Wednesday, December 16, 2009

Three Books from 2009 You Might Have Missed

With the deluge of major authors publishing books this year, it was inevitable that good books by less famous people would fall through the cracks. Here are my three favorite new books of the year, all of which deserved a lot more attention than they got.


Ulysses and Us by Declan Kiberd. Kiberd believes that Joyce wrote Ulysses for everyone who can read and that it was kidnapped by scholars and specialists obsessed with elucidating Homeric parallels, instead of learning about the best way to live one's life. Kiberd believes that Ulysses is a hard book to read because life is hard to live and that everybody who tries to read it, will get something out of it.
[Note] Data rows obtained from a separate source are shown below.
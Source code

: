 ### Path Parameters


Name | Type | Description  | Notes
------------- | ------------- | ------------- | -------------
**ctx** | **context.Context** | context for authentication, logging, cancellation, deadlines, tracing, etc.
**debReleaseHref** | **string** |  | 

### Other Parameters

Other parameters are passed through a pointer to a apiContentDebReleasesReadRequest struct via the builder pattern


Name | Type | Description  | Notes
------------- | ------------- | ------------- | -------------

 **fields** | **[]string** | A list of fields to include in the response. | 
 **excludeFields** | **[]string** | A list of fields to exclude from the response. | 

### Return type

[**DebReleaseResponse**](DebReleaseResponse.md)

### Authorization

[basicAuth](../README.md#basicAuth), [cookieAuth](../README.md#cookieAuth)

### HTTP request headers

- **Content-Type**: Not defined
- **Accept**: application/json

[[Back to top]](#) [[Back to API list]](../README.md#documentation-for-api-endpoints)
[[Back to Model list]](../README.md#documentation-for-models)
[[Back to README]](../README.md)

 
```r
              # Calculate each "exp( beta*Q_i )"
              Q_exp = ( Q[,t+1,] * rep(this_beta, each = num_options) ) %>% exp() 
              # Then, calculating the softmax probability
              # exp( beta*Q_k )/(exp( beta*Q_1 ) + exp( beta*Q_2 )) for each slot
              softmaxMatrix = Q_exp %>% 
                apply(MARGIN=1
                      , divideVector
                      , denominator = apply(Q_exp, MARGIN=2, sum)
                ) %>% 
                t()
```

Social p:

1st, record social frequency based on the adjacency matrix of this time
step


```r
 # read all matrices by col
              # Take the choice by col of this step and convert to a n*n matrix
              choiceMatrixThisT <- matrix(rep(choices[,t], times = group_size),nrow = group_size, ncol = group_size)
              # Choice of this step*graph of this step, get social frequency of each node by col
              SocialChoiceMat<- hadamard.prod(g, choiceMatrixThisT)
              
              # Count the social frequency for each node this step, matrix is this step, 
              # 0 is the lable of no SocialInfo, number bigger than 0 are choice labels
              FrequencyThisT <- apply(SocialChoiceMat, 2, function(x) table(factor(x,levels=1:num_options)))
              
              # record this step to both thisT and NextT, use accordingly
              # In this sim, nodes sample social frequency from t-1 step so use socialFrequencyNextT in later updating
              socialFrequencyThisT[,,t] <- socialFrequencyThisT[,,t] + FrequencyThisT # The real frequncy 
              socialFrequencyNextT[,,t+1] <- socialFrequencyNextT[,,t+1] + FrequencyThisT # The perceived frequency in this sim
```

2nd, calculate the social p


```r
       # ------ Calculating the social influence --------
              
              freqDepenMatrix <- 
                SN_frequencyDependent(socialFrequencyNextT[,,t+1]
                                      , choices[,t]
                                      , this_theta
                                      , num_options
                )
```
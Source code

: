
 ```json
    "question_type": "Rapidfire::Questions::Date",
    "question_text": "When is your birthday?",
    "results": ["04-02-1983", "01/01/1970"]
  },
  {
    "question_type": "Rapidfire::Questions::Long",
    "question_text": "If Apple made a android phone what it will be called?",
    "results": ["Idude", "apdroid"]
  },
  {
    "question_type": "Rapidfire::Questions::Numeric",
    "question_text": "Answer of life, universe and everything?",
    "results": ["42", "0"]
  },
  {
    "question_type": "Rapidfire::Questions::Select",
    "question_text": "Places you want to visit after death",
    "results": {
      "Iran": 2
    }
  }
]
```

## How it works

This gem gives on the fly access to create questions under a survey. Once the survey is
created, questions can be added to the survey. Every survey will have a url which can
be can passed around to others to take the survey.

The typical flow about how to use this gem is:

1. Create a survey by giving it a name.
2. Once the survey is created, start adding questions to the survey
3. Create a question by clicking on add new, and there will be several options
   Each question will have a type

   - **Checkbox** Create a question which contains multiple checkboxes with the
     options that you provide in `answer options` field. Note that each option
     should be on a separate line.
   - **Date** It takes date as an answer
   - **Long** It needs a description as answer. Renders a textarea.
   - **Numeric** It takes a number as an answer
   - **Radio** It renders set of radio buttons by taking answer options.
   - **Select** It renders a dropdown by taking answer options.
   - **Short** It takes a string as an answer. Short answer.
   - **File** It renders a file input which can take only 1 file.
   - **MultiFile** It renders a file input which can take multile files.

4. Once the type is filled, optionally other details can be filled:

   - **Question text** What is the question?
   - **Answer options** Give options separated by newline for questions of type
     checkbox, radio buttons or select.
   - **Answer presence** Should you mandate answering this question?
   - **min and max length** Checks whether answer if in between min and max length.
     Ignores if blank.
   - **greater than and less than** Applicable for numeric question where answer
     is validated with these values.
Kiberd then does a close reading of Ulysses, drawing ideas about life from the story. Someone familiar with Ulysses will appreciate Kiberd's interesting and original conclusions. Someone who's never read it, will get a handy introduction to its general ideas as well as a healthy dose of confidence. Regardless, the two introductory essays are worth the price of admission as both are brilliant explorations of the role of literature in society.


Everything Matters by Ron Currie Jr. The hero of Everything Matters, Junior Thibodeau, is told by an unidentified voice, in utero, the exact moment when the world will end. Then Junior lives his life with this knowledge. He is an intelligent young man and, with the Voice's help along the way, he is able to accomplish some remarkable things. But this knowledge always hangs over him covering every action and event in his life in a deep shadow. Within this conceit, Currie also manages to tell a unique and heartfelt family saga. What might be most remarkable about this novel is how it avoids all the potential failures such a plot contains. Currie is able to make a statement about life without being sappy or banal and to close the novel with a beautiful image of family that is touching without being saccharine or pandering.
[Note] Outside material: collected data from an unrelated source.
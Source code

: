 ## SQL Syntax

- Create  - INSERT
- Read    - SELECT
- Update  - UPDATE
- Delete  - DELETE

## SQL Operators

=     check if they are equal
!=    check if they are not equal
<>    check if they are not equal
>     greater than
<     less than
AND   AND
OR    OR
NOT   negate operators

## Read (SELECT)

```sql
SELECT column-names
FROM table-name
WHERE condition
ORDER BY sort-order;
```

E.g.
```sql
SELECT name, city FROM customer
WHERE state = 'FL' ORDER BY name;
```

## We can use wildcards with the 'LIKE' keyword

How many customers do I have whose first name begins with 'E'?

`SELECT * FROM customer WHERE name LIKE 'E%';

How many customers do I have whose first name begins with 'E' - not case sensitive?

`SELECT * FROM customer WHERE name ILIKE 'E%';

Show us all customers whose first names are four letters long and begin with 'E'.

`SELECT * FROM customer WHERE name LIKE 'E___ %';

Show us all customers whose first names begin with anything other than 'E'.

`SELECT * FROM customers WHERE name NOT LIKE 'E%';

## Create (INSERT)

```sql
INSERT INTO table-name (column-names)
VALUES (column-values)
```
The Big Machine by Victor Lavalle. The hero of this story, recovering heroin addict Ricky Rice, is plucked from a job cleaning toilets by an organization called the Washburn Library to become an Unlikely Scholar. From the first page, the story develops a vibrant weirdness as you learn that Ricky's new job is to scan newspaper articles for evidence of a "Voice," that he was raised in and is the lone survivor of a radical Christian cult, and that he and the mysterious Gray Lady must team up against the messianic Solomon Clay. Lavalle has a brilliant ear for detail and is able to invest this story about class, race, faith, and doubt with the pace of a page-turning thriller. This novel was, rightly, selected by Publishers Weekly as one of their top 10 books of the year and though it may be bumped off other end of the year lists by the big names, years from now 2009 might be remembered as the year The Big Machine was published. Look forward to an interview with Victor Lavalle on this blog some time in the new year.